Le mani di Luppino, oltre che posarsi su nuovi sodali promossi a “padrini”, come successo per la famiglia mafiosa di Petrosino, si sarebbero posate anche sulle aste giudiziarie, una rete per controllare acquisiti di immobili, terreni, alberghi in pregiate località turistiche come Tre Fontane, Mazara, Selinunte ed Erice. Tutte operazioni possibili grazie ad una rete di complicità, ma soprattutto “con il benestare di Castelvetrano” e per averlo gli intercettati dovevano parlare con “lo zio Franco”.

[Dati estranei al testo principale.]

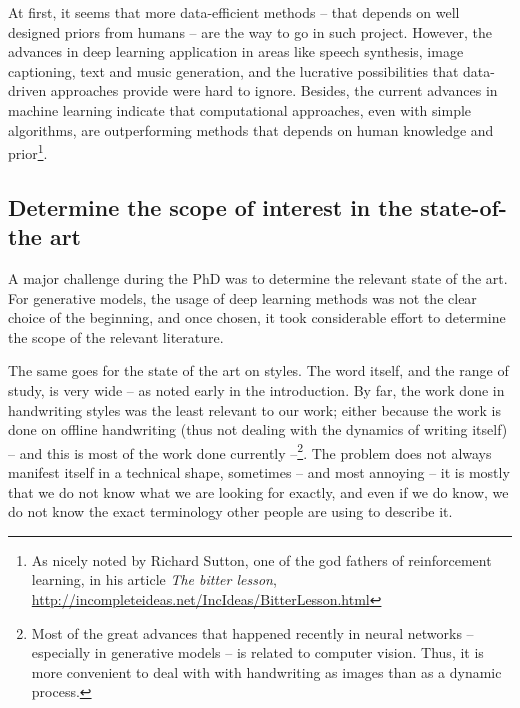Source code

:   \par At first, it seems that more data-efficient methods -- that depends on well designed priors from humans -- are the way to go in such project. However, the advances in deep learning application in areas like speech synthesis, image captioning, text and music generation, and the lucrative possibilities that data-driven approaches provide were hard to ignore. Besides, the current advances in machine learning indicate that computational approaches, even with simple algorithms, are outperforming methods that depends on human knowledge and prior\footnote{As nicely noted by Richard Sutton, one of the god fathers of reinforcement learning, in his article \textit{The bitter lesson}, \url{http://incompleteideas.net/IncIdeas/BitterLesson.html}}.

  \subsection{Determine the scope of interest in the state-of-the art}

    \par A major challenge during the PhD was to determine the relevant state of the art. For generative models, the usage of deep learning methods was not the clear choice of the beginning, and once chosen, it took considerable effort to determine the scope of the relevant literature.

    \par The same goes for the state of the art on styles. The word itself, and the range of study, is very wide -- as noted early in the introduction. By far, the work done in handwriting styles was the least relevant to our work; either because the work is done on offline handwriting (thus not dealing with the dynamics of writing itself) -- and this is most of the work done currently --\footnote{Most of the great advances that happened recently in neural networks -- especially in generative models -- is related to computer vision. Thus, it is more convenient to deal with with handwriting as images than as a dynamic process.}. The problem does not always manifest itself in a technical shape, sometimes -- and most annoying -- it is mostly that we do not know what we are looking for exactly, and even if we do know, we do not know the exact terminology other people are using to describe it.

Tra gli “affari” sotto controllo il ricco mercato oleario di Campobello di Mazara. A fare il prezzo sempre lui, Franco Luppino, a chi gli obiettava che il prezzo non era rispondente alle offerta sul mercato, lui minaccioso rispondeva “qui marcato non ce ne è”. E sulla via illecita del controllo di questi affari si stanno sviluppando le indagini di oggi, quelle che riguardano il cerchio magico dei più stretti e influenti favoreggiatori della latitanza di Matteo Messina Denaro. E’ in questo ambito che si anniderebbero gli appartenenti alla cosiddetta “area grigia” che nel tempo ha favorito l’inquinamento mafioso di istituzioni pubbliche ed economiche in genere.

Il gup Ermelinda Marfia ha rinviato l’udienza per la prosecuzione al prossimo 20 febbraio, anche per consentire alle difese di pronunciarsi su una ulteriore produzione di documenti da parte della Procura di Palermo.